[Start of Attachment]
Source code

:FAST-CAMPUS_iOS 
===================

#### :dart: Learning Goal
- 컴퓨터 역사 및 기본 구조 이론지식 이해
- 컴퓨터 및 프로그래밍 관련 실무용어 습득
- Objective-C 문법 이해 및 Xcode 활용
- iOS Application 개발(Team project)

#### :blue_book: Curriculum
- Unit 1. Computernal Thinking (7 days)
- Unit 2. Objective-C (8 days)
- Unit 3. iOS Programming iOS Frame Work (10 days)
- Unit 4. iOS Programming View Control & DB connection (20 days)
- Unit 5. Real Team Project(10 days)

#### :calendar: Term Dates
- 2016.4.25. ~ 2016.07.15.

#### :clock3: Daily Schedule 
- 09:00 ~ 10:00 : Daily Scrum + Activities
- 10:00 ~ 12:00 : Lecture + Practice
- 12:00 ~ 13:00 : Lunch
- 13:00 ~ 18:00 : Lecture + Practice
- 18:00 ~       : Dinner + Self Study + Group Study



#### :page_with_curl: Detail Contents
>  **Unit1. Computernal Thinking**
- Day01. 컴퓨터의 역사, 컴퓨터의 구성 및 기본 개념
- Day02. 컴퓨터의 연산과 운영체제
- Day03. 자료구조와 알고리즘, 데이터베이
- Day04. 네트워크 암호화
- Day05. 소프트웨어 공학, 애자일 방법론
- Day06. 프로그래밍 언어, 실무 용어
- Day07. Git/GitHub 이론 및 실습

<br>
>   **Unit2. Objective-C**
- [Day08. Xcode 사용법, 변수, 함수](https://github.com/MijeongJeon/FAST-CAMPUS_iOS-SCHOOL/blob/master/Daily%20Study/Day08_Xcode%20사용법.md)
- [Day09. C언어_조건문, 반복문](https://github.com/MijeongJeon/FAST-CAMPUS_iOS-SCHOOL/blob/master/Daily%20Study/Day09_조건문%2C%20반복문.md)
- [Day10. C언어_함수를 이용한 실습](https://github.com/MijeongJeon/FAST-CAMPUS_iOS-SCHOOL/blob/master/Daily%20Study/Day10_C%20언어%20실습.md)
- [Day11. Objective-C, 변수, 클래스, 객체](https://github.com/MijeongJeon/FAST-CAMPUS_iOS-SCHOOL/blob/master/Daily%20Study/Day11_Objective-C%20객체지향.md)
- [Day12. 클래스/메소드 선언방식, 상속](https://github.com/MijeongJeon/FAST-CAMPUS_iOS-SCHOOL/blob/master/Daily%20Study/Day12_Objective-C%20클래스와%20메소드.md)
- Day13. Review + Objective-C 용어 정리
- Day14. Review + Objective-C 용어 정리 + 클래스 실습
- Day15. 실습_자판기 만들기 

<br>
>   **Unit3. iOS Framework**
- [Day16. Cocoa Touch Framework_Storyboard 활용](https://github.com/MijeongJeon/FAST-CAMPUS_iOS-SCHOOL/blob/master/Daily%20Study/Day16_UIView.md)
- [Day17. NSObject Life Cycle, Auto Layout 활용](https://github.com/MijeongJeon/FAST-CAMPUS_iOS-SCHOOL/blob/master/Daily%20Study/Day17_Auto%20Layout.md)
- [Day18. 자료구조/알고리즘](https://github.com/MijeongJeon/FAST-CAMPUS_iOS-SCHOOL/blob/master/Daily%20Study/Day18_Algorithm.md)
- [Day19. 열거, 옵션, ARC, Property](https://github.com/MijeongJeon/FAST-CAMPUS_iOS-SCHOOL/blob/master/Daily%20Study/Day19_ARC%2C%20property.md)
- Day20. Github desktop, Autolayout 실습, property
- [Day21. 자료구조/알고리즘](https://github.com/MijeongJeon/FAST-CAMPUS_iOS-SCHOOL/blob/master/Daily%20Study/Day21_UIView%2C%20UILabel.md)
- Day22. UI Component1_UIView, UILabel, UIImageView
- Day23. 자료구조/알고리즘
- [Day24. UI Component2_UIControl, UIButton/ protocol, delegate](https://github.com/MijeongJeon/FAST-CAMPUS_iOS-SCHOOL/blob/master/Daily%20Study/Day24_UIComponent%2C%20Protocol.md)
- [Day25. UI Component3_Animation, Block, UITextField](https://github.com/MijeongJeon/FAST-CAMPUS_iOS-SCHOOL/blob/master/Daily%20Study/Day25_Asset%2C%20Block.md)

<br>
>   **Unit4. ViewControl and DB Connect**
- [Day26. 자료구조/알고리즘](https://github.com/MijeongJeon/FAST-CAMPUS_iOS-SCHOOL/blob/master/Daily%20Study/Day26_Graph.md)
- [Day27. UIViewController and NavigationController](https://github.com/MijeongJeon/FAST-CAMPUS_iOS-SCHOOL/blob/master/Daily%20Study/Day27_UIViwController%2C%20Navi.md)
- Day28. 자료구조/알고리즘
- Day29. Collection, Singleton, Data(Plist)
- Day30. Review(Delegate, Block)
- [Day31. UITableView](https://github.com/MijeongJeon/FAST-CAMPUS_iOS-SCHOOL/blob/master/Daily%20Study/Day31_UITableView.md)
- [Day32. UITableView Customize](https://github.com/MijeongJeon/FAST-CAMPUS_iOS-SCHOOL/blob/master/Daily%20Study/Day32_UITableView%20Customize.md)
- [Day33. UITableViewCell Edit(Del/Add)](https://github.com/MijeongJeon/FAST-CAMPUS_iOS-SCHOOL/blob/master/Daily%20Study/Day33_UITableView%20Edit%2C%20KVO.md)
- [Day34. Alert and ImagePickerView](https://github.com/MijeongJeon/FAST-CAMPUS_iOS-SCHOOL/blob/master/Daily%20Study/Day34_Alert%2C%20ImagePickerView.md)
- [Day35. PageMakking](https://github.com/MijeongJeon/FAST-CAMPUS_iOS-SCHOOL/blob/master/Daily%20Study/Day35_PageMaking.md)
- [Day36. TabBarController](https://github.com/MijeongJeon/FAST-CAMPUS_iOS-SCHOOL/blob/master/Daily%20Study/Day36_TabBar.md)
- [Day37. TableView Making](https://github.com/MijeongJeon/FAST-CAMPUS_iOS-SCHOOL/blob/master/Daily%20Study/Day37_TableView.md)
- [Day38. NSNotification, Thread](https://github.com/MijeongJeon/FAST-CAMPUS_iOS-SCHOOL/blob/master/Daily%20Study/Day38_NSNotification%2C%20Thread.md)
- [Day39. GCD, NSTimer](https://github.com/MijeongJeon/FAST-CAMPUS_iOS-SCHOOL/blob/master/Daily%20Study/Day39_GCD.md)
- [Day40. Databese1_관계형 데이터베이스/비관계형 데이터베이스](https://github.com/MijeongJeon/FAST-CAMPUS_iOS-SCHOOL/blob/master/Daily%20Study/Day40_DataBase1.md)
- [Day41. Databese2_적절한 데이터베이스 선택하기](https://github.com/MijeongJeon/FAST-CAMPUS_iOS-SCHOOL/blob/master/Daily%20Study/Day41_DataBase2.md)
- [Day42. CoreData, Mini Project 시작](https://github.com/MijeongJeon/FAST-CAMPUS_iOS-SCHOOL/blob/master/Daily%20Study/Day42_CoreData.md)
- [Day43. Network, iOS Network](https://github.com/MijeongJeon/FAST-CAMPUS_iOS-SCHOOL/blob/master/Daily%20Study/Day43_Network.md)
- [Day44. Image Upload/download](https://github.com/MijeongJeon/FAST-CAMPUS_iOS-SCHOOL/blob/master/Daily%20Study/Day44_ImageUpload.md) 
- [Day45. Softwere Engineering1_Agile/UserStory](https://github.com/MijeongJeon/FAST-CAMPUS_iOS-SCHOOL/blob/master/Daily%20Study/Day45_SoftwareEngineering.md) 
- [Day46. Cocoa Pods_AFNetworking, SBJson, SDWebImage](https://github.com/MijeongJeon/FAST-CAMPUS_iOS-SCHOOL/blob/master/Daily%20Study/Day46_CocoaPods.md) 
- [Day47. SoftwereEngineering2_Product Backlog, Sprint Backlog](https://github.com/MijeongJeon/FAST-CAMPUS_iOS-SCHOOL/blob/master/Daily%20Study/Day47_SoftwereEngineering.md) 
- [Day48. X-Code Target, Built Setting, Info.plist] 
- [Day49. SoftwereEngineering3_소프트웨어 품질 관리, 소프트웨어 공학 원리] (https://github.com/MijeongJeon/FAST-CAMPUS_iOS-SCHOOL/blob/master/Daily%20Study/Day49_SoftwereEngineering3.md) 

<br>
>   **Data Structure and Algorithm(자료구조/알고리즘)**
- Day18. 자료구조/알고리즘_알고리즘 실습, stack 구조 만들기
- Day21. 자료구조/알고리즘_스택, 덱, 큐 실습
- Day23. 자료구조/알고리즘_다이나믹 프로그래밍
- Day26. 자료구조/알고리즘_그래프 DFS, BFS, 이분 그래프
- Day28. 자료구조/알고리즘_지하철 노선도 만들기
[End of Attachment]
[Start of Attachment]
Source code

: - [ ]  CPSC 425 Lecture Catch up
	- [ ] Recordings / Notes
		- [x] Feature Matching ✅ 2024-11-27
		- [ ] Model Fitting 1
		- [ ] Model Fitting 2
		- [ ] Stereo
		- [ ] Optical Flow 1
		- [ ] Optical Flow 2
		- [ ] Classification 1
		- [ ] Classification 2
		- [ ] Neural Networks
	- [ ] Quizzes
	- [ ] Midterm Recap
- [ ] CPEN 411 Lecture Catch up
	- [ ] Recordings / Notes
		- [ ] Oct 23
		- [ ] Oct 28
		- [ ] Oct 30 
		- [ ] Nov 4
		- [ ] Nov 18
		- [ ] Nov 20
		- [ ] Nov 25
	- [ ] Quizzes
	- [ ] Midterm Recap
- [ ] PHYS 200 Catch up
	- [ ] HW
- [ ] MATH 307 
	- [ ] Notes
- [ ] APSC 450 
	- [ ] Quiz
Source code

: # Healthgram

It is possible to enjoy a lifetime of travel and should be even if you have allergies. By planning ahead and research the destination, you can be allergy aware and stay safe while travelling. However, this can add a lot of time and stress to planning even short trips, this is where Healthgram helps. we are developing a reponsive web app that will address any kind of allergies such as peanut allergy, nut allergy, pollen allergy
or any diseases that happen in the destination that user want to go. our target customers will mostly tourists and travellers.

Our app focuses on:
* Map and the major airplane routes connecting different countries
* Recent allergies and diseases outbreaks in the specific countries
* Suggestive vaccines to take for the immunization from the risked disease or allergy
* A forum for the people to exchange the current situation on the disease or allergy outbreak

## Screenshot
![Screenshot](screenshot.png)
[End of Attachment]
[Start of Attachment]
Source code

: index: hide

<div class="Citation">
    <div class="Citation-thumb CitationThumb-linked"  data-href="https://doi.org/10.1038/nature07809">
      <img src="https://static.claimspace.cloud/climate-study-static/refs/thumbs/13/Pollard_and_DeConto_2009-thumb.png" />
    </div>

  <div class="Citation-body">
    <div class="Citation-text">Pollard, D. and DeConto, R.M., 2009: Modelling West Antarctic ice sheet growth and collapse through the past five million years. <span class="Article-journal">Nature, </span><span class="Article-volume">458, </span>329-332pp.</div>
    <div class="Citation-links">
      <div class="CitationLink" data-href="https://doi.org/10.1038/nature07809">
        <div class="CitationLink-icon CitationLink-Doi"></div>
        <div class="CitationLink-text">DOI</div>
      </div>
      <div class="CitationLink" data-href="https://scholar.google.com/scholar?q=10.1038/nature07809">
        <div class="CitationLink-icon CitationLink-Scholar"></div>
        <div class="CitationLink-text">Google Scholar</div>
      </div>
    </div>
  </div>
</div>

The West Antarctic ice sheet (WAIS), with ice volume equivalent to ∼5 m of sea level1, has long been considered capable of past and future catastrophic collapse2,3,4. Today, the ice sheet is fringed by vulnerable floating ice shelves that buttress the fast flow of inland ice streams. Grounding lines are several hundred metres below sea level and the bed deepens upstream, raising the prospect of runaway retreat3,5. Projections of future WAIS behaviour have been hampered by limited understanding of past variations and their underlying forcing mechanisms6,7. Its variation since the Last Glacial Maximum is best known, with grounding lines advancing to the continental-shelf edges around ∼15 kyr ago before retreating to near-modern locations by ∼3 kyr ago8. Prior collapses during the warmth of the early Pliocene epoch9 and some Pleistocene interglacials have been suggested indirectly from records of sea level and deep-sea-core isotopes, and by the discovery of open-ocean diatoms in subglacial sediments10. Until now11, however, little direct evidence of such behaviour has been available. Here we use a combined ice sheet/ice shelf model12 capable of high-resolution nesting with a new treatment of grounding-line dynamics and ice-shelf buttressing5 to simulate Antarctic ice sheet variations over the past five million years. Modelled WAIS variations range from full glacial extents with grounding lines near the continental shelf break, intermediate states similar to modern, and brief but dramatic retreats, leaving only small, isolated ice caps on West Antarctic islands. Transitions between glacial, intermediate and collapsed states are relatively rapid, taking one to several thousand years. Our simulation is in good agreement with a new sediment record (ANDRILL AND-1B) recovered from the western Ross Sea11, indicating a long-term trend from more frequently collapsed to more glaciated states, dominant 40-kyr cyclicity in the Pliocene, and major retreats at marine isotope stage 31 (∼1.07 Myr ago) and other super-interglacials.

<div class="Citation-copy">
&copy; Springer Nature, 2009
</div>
[End of Attachment]
### Task directions
In the entries above, some lines hold the string "데이터베이스". Copy each of them.

### Answer below
- [Day40. Databese1_관계형 데이터베이스/비관계형 데이터베이스](https://github.com/MijeongJeon/FAST-CAMPUS_iOS-SCHOOL/blob/master/Daily%20Study/Day40_DataBase1.md)
- [Day41. Databese2_적절한 데이터베이스 선택하기](https://github.com/MijeongJeon/FAST-CAMPUS_iOS-SCHOOL/blob/master/Daily%20Study/Day41_DataBase2.md)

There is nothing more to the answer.